HMRC will also be able to identify ratepayer breaches where they occupy multiple properties across different billing authorities; and where they may have made a claim for small business rate relief or exceeded the cash caps in respect of the total amount of retail, hospitality and leisure relief being claimed.
It is highly unlikely that limiting the ability to mitigate empty rates will lead to a sudden reoccupation of commercial property. There needs to be a balanced understanding that the tightening of the relief will place additional pressures on businesses against the backdrop of rising interest rates and the cost of living crisis.
Be aware and be ready
The tide of change in business rates represents a seismic shift in the administrative framework of the tax, which includes transferring the onus to provide information onto the ratepayer. Business rates will be brought more into line with the compliance requirements relating to other business taxes. Ratepayers must start thinking now about how they will deliver on their compliance obligations and understand how to track, organise and return data.

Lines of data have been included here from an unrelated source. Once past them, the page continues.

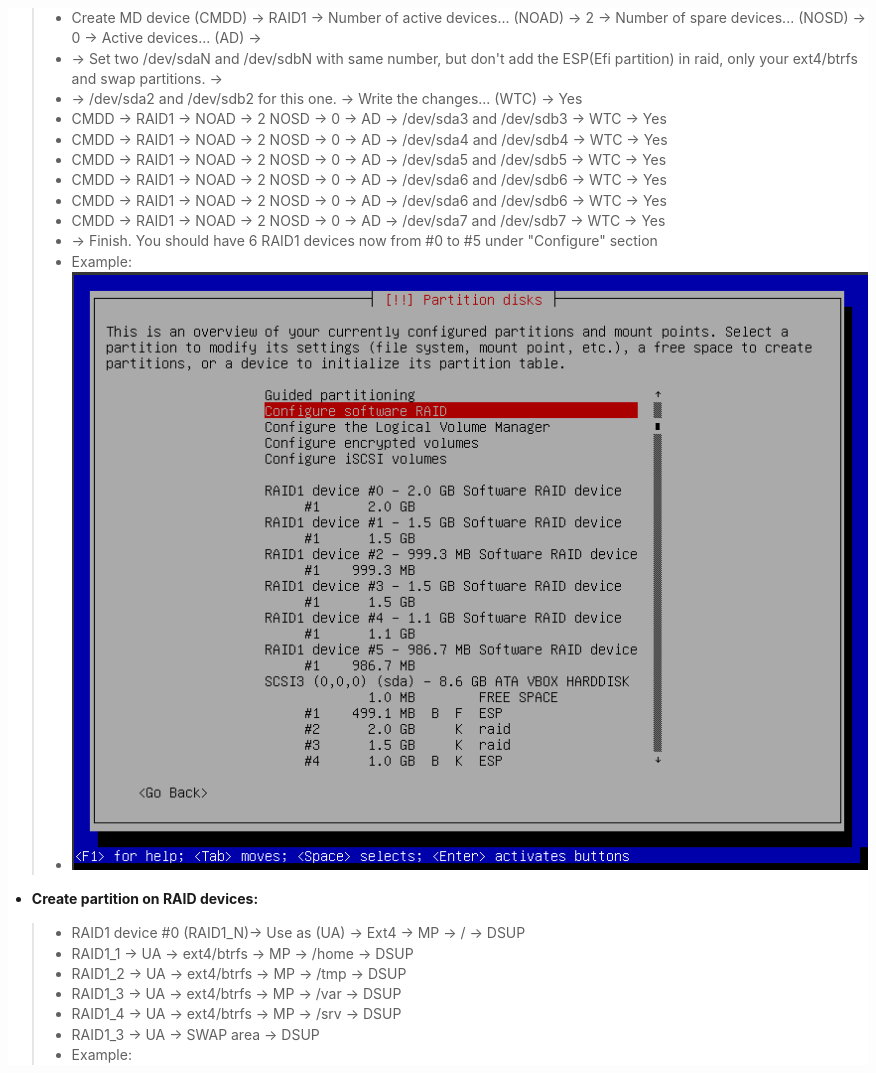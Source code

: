 >   * Create MD device (CMDD) -> RAID1 -> Number of active devices... (NOAD) -> 2 -> Number of spare devices... (NOSD) -> 0 -> Active devices... (AD) -> 
>   * -> Set two /dev/sdaN and /dev/sdbN with same number, but don't add the ESP(Efi partition) in raid, only your ext4/btrfs and swap partitions. ->
>   * -> /dev/sda2 and /dev/sdb2 for this one. -> Write the changes... (WTC) -> Yes
>   * CMDD -> RAID1 -> NOAD -> 2 NOSD -> 0 -> AD -> /dev/sda3 and /dev/sdb3 -> WTC -> Yes
>   * CMDD -> RAID1 -> NOAD -> 2 NOSD -> 0 -> AD -> /dev/sda4 and /dev/sdb4 -> WTC -> Yes
>   * CMDD -> RAID1 -> NOAD -> 2 NOSD -> 0 -> AD -> /dev/sda5 and /dev/sdb5 -> WTC -> Yes
>   * CMDD -> RAID1 -> NOAD -> 2 NOSD -> 0 -> AD -> /dev/sda6 and /dev/sdb6 -> WTC -> Yes
>   * CMDD -> RAID1 -> NOAD -> 2 NOSD -> 0 -> AD -> /dev/sda6 and /dev/sdb6 -> WTC -> Yes
>   * CMDD -> RAID1 -> NOAD -> 2 NOSD -> 0 -> AD -> /dev/sda7 and /dev/sdb7 -> WTC -> Yes
>   * -> Finish. You should have 6 RAID1 devices now from #0 to #5 under "Configure" section 
>   * Example:
>   * ![Screenshot_20230521_180433.png](imgs%2FScreenshot_20230521_180433.png)
* **Create partition on RAID devices:** 
>   * RAID1 device #0 (RAID1_N)-> Use as (UA) -> Ext4 -> MP -> / -> DSUP
>   * RAID1_1 -> UA -> ext4/btrfs -> MP -> /home -> DSUP
>   * RAID1_2 -> UA -> ext4/btrfs -> MP -> /tmp -> DSUP
>   * RAID1_3 -> UA -> ext4/btrfs -> MP -> /var -> DSUP
>   * RAID1_4 -> UA -> ext4/btrfs -> MP -> /srv -> DSUP
>   * RAID1_3 -> UA -> SWAP area -> DSUP 
>   * Example:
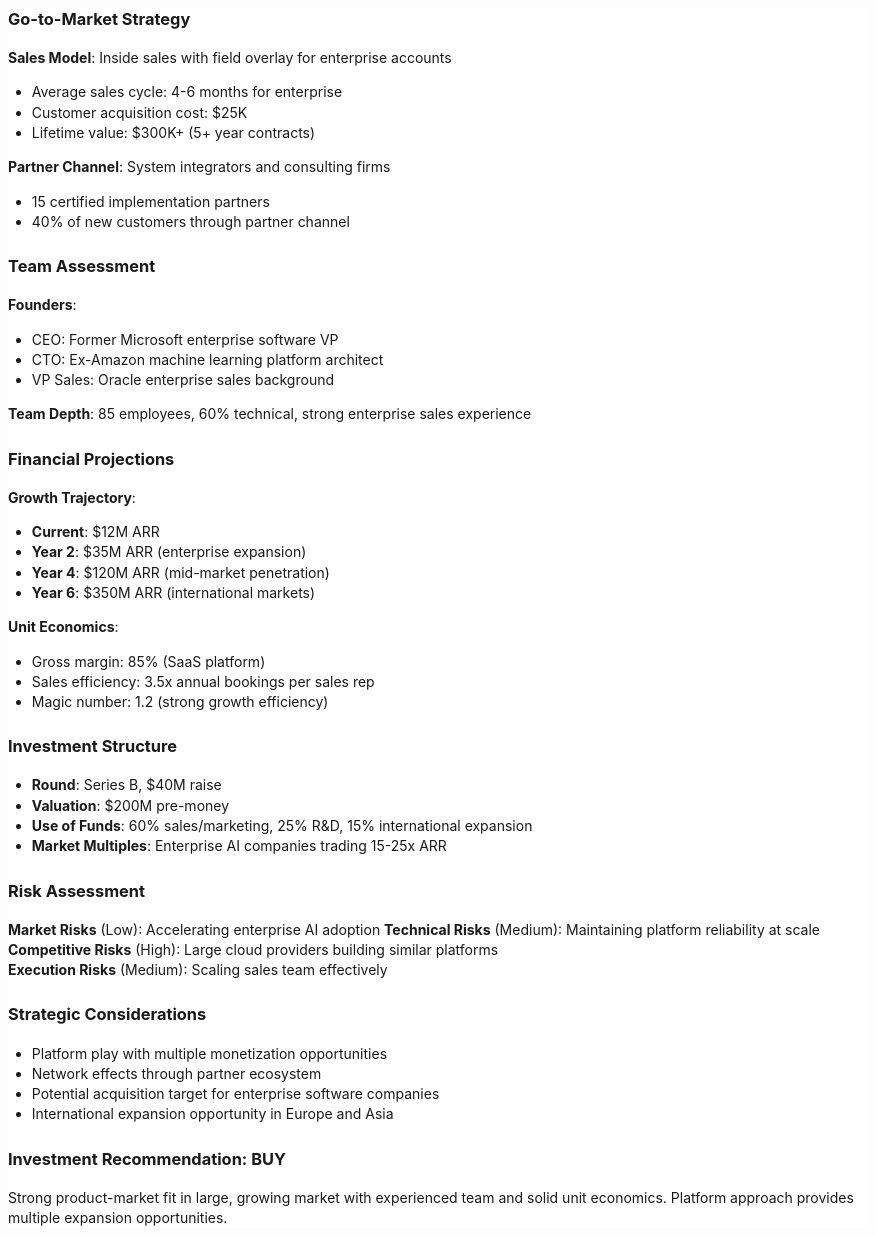 ### **Go-to-Market Strategy**
**Sales Model**: Inside sales with field overlay for enterprise accounts
- Average sales cycle: 4-6 months for enterprise
- Customer acquisition cost: $25K
- Lifetime value: $300K+ (5+ year contracts)

**Partner Channel**: System integrators and consulting firms
- 15 certified implementation partners
- 40% of new customers through partner channel

### **Team Assessment**
**Founders**:
- CEO: Former Microsoft enterprise software VP
- CTO: Ex-Amazon machine learning platform architect
- VP Sales: Oracle enterprise sales background

**Team Depth**: 85 employees, 60% technical, strong enterprise sales experience

### **Financial Projections**
**Growth Trajectory**:
- **Current**: $12M ARR
- **Year 2**: $35M ARR (enterprise expansion)
- **Year 4**: $120M ARR (mid-market penetration)
- **Year 6**: $350M ARR (international markets)

**Unit Economics**:
- Gross margin: 85% (SaaS platform)
- Sales efficiency: 3.5x annual bookings per sales rep
- Magic number: 1.2 (strong growth efficiency)

### **Investment Structure**
- **Round**: Series B, $40M raise
- **Valuation**: $200M pre-money
- **Use of Funds**: 60% sales/marketing, 25% R&D, 15% international expansion
- **Market Multiples**: Enterprise AI companies trading 15-25x ARR

### **Risk Assessment**
**Market Risks** (Low): Accelerating enterprise AI adoption
**Technical Risks** (Medium): Maintaining platform reliability at scale
**Competitive Risks** (High): Large cloud providers building similar platforms  
**Execution Risks** (Medium): Scaling sales team effectively

### **Strategic Considerations**
- Platform play with multiple monetization opportunities
- Network effects through partner ecosystem
- Potential acquisition target for enterprise software companies
- International expansion opportunity in Europe and Asia

### **Investment Recommendation**: **BUY**
Strong product-market fit in large, growing market with experienced team and solid unit economics. Platform approach provides multiple expansion opportunities.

More frequent revaluations will hopefully bring greater alignment of the rating assessment to the rental markets, reducing disparity in the figures. The increase in commitment to sharing evidence analysis will also be welcome news to ratepayers and rating agents alike. This will allow the review and challenge of assessments to be fairer for the ratepayer, who currently has limited accessibility to the facts on which the assessment has been compiled. However, only those who comply with new obligations will have the ability to access the evidence analysis.
Those occupying or owning large property portfolios with high vacancy rates need to be mindful of the intended amendments to the empty rates relief scheme, which could culminate in increased void costs and reduced capital value of assets.
With the rising levels of interest rates, increased costs and the shortage of labour in the UK market, it is prudent to keep track of outgoings. Shrewd ratepayers will understand the imminent changes to the system requiring them to undertake new obligations. Timely completion and tracking and sharing of key data will enable them to capitalise on business rates savings effectively and allow them if necessary to challenge future business rates assessments at greater speed and effectiveness.
Businesses need to understand and embrace the changes to maximise saving. Those who can confidently navigate the change will ensure costs are controlled and can feel at ease that they are comfortable and confident that they are paying the right amount in business rates tax.